Since only part of the material is needed, please repeat exactly the line that includes "the $7.4$--$21.4$~mm range" and every line after it, up to the last.

=-=-=-=-=

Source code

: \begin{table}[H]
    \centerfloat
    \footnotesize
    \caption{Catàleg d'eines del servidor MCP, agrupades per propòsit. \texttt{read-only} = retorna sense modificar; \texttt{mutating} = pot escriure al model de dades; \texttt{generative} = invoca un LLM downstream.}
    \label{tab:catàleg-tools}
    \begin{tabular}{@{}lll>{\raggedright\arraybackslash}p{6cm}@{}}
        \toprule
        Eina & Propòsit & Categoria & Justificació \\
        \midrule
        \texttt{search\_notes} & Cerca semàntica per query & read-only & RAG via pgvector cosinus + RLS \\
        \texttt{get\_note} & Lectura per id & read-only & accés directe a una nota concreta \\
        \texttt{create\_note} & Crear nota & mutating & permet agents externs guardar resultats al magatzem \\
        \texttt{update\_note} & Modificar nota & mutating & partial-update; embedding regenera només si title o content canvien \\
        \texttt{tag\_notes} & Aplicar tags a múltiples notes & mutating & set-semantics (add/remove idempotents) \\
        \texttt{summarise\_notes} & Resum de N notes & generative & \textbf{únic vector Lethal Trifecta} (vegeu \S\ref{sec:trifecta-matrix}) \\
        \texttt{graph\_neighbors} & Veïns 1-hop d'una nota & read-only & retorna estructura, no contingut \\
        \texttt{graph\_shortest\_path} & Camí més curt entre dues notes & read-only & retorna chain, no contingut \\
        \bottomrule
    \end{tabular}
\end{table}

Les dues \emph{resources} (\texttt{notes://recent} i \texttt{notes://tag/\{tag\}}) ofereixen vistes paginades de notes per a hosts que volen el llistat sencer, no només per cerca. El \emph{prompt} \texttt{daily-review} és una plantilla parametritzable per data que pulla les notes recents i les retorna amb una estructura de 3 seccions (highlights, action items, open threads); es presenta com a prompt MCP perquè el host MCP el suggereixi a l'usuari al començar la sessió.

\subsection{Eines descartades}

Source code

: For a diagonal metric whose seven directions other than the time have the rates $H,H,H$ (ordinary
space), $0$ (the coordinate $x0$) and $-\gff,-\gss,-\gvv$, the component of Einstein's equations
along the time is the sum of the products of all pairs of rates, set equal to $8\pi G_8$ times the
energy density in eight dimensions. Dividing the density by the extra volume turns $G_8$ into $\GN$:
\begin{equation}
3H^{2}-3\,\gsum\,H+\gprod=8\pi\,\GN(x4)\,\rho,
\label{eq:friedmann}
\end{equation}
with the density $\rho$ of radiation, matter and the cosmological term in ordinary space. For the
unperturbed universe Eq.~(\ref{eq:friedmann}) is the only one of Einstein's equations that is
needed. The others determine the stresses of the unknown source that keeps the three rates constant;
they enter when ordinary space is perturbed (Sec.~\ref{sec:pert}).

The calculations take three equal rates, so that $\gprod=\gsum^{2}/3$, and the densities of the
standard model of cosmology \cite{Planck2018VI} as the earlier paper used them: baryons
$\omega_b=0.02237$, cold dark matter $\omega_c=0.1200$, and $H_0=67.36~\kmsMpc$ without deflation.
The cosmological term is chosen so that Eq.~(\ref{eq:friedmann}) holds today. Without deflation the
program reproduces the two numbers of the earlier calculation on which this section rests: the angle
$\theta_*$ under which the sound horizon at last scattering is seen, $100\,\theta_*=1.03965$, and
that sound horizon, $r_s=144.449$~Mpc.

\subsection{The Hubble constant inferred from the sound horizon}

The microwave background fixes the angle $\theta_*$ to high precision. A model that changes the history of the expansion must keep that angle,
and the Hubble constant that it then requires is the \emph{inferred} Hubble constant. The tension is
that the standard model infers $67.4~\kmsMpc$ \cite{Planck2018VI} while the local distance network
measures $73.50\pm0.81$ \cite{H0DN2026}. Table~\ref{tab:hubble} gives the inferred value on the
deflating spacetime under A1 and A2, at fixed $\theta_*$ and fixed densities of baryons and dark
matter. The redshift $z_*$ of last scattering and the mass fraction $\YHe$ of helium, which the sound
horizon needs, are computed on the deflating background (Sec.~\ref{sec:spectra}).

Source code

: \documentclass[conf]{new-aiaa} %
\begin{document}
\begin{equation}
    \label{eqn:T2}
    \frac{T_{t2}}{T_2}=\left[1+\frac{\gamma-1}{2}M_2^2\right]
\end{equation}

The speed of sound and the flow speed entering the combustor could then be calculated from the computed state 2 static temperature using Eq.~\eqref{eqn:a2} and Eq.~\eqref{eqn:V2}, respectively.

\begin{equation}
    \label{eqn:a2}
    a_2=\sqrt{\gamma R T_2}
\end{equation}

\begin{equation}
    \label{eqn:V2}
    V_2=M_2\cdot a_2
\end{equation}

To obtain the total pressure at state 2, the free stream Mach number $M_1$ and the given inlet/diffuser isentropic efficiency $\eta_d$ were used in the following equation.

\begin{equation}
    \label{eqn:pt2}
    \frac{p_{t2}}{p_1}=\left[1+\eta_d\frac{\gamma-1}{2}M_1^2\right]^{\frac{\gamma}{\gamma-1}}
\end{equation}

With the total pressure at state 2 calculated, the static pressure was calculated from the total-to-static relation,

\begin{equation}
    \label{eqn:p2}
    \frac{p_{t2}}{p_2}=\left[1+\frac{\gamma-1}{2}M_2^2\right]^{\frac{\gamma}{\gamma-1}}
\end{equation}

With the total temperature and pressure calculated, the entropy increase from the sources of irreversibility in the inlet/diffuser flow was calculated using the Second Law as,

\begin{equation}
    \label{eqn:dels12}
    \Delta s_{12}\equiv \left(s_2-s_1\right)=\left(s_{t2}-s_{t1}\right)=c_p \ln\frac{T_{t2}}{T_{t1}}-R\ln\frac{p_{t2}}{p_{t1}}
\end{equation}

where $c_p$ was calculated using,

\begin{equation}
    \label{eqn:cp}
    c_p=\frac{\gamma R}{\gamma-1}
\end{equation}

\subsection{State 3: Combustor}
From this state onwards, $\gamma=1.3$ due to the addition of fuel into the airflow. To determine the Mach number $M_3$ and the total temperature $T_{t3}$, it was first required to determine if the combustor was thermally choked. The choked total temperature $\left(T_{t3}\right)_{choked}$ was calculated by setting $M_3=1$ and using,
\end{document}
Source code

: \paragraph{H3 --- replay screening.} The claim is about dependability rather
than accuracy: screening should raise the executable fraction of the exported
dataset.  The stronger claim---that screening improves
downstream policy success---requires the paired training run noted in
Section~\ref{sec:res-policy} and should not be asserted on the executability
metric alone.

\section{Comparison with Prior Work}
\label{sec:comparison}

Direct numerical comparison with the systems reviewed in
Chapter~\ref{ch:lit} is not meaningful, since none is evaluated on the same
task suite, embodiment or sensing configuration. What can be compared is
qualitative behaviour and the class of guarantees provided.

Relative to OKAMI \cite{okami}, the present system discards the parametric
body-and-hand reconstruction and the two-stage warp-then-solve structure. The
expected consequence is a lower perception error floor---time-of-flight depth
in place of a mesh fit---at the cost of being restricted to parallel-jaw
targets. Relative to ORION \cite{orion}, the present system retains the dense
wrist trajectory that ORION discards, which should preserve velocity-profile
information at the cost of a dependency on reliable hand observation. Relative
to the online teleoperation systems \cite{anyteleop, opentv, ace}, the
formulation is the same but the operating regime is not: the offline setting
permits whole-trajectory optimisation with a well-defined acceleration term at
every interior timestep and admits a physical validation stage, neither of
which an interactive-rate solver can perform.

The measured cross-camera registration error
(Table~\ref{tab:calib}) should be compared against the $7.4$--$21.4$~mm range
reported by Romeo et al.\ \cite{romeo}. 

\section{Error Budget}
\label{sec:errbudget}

=-=-=-=-=

- SOLUTION BELOW -
(Table~\ref{tab:calib}) should be compared against the $7.4$--$21.4$~mm range
reported by Romeo et al.\ \cite{romeo}. 

\section{Error Budget}
\label{sec:errbudget}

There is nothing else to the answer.